# Task brief
When you reach the line containing "# **Witaj na blogu Qbaa134!** 🎉" in the entries below, start writing out each line exactly, and stop after the line containing "Nazywam się **Qbaa134**".

# Collected data
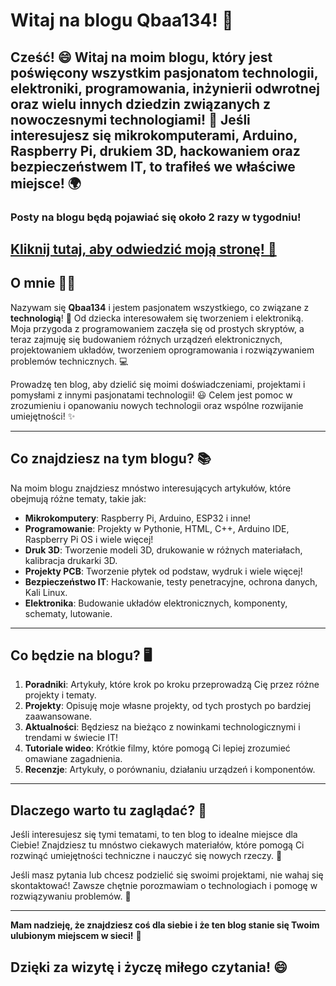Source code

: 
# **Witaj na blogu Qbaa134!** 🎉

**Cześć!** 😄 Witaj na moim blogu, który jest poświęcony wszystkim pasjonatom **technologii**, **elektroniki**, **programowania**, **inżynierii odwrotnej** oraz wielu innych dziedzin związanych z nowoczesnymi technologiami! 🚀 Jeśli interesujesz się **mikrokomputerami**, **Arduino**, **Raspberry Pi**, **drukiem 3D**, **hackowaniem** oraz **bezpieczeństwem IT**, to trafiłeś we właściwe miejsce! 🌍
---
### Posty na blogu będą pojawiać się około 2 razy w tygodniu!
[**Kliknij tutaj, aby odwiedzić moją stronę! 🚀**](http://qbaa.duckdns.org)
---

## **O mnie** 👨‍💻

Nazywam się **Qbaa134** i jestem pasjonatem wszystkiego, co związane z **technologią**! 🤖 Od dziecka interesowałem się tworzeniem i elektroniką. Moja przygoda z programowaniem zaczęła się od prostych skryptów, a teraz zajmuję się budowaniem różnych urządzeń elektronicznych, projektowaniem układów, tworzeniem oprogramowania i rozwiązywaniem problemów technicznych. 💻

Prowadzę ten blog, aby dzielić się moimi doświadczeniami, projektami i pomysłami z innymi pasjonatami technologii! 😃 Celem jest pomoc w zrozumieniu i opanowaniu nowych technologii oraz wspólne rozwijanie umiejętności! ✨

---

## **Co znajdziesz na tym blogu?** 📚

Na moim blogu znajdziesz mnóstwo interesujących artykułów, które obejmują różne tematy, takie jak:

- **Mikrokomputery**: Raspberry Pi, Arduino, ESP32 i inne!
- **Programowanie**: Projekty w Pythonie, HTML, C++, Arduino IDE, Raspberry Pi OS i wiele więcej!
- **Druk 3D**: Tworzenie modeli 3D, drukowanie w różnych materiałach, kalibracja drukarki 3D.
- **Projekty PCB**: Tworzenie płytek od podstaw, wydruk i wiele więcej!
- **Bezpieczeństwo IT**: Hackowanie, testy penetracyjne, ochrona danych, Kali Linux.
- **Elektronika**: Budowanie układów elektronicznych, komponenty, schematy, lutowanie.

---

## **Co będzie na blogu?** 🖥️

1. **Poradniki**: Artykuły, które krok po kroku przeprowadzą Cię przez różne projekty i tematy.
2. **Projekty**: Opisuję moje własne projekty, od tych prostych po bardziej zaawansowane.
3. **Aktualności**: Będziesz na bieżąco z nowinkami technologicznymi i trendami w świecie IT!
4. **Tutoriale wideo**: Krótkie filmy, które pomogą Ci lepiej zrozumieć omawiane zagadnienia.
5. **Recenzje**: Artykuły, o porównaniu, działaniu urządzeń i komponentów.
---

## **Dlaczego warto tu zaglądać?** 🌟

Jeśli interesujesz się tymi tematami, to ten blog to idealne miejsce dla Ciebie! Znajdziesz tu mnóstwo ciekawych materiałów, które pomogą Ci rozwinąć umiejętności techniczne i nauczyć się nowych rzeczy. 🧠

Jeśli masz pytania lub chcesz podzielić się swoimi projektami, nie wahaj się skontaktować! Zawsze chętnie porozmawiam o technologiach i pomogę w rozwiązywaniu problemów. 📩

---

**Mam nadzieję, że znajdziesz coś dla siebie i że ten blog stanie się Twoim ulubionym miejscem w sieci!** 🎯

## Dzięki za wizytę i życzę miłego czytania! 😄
--
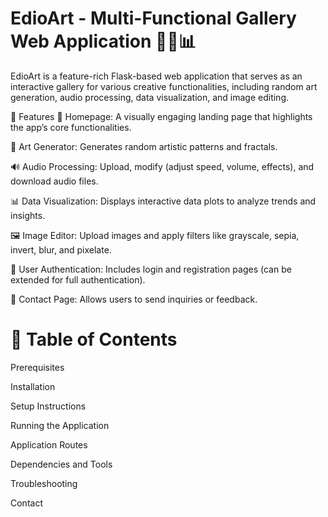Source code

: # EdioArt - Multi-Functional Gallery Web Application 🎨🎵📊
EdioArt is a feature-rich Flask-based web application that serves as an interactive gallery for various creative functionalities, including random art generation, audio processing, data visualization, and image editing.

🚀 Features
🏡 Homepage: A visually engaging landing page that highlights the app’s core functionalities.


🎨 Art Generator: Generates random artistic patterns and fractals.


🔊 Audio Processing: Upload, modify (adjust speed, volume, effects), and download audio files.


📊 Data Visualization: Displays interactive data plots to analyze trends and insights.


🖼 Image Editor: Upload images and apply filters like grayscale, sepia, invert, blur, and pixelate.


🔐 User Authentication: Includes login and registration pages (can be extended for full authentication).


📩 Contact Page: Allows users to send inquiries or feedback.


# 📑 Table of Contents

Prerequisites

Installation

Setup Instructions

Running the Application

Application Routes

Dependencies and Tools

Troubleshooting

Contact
--
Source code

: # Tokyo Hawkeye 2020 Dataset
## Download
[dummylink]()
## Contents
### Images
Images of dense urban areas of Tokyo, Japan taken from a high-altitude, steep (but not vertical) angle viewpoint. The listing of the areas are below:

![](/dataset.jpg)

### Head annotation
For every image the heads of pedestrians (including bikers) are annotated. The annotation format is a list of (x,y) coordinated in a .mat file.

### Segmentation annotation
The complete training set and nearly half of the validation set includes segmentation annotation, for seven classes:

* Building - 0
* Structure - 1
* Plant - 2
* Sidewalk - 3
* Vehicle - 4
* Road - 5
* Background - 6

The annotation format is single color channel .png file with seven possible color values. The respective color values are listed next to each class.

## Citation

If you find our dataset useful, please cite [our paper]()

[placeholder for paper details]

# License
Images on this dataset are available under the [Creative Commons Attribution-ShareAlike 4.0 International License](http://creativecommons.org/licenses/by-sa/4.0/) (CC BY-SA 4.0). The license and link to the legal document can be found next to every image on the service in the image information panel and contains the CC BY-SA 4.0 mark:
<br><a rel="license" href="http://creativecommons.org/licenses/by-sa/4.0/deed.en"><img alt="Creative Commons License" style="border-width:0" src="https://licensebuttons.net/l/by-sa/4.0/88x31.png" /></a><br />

# Output for this task
# **Witaj na blogu Qbaa134!** 🎉

**Cześć!** 😄 Witaj na moim blogu, który jest poświęcony wszystkim pasjonatom **technologii**, **elektroniki**, **programowania**, **inżynierii odwrotnej** oraz wielu innych dziedzin związanych z nowoczesnymi technologiami! 🚀 Jeśli interesujesz się **mikrokomputerami**, **Arduino**, **Raspberry Pi**, **drukiem 3D**, **hackowaniem** oraz **bezpieczeństwem IT**, to trafiłeś we właściwe miejsce! 🌍
---
### Posty na blogu będą pojawiać się około 2 razy w tygodniu!
[**Kliknij tutaj, aby odwiedzić moją stronę! 🚀**](http://qbaa.duckdns.org)
---

## **O mnie** 👨‍💻

Nazywam się **Qbaa134** i jestem pasjonatem wszystkiego, co związane z **technologią**! 🤖 Od dziecka interesowałem się tworzeniem i elektroniką. Moja przygoda z programowaniem zaczęła się od prostych skryptów, a teraz zajmuję się budowaniem różnych urządzeń elektronicznych, projektowaniem układów, tworzeniem oprogramowania i rozwiązywaniem problemów technicznych. 💻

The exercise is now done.